**Problem:** Scan the material for the word "processing", and copy each line where it shows up.
----
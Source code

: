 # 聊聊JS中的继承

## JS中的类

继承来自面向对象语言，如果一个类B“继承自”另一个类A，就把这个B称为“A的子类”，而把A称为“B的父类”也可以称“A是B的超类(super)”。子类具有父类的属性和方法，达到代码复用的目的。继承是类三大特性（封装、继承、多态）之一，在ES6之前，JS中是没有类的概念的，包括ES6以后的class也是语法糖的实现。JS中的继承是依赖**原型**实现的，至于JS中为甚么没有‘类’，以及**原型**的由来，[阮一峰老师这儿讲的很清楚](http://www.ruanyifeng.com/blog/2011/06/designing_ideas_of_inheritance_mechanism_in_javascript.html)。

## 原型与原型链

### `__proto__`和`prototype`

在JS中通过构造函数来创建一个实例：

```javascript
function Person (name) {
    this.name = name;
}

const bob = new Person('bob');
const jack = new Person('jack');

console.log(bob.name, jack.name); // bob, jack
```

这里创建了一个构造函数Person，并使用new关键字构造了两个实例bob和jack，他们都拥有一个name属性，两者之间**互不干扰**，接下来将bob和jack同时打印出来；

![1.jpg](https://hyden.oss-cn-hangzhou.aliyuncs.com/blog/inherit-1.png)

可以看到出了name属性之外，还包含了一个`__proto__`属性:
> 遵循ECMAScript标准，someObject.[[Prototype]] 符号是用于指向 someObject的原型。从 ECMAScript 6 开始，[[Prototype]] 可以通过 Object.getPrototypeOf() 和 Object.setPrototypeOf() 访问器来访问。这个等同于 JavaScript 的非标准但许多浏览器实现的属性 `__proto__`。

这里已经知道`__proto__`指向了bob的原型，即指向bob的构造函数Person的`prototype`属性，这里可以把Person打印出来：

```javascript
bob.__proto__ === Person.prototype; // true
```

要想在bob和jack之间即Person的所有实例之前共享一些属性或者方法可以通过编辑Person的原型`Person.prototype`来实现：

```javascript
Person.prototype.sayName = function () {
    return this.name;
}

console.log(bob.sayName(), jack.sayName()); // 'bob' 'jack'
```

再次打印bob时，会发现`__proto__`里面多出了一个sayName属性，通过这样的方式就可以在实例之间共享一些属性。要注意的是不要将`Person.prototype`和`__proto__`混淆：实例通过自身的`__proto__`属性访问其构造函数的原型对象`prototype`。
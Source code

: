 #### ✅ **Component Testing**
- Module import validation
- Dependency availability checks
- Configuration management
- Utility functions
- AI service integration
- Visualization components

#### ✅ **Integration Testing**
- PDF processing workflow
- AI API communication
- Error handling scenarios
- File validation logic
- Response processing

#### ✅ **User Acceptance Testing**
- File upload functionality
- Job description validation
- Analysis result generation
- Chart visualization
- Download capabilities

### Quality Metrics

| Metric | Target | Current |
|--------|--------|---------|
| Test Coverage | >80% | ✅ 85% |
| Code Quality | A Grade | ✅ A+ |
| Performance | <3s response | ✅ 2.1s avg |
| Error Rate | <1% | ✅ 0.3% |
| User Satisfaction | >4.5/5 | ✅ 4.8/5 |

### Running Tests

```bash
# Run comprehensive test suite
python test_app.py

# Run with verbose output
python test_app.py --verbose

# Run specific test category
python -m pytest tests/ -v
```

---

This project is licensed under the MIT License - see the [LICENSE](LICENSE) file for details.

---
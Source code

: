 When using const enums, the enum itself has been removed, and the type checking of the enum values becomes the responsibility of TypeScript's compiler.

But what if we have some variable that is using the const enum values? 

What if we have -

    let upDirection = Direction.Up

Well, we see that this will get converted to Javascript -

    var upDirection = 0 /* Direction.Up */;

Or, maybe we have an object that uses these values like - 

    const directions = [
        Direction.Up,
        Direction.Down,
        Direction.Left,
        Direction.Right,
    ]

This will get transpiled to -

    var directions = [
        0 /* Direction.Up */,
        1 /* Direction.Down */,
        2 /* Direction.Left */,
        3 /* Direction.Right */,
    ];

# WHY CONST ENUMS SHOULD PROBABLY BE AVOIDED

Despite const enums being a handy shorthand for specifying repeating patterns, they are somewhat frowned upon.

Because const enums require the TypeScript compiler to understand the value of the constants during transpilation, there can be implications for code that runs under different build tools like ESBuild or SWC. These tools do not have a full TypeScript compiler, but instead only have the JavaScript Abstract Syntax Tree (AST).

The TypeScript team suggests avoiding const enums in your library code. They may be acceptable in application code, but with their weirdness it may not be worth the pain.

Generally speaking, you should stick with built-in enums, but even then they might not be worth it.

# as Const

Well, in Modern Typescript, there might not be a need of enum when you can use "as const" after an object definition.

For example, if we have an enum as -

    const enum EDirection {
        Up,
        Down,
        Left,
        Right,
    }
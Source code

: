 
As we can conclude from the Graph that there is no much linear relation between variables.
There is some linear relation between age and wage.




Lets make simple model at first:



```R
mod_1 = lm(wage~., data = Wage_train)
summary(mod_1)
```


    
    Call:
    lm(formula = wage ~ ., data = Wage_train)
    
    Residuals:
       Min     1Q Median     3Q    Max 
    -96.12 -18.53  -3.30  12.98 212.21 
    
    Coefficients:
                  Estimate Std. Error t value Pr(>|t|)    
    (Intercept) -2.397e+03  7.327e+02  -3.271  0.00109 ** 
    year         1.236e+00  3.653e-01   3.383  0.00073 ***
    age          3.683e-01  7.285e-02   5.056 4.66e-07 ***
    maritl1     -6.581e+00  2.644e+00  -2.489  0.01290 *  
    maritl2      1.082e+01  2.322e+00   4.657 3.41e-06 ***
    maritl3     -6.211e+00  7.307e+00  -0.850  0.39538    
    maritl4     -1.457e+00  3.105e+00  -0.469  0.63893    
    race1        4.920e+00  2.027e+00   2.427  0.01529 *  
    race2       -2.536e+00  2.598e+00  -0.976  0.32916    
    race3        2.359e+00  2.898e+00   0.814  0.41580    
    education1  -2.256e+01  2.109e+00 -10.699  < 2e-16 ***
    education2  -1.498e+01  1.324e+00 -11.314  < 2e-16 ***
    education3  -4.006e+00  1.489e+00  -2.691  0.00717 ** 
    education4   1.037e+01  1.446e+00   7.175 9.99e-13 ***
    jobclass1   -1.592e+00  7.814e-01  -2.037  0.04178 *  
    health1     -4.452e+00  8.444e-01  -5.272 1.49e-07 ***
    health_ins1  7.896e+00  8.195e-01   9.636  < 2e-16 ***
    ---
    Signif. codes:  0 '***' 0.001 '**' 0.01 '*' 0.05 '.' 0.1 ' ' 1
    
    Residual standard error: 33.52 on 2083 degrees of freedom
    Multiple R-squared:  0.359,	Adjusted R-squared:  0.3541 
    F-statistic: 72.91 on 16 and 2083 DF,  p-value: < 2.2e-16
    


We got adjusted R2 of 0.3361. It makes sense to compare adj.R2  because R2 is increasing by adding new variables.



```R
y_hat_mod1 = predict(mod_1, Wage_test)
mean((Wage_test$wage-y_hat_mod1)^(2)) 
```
----
**Exercise solution:**
- PDF processing workflow
- Response processing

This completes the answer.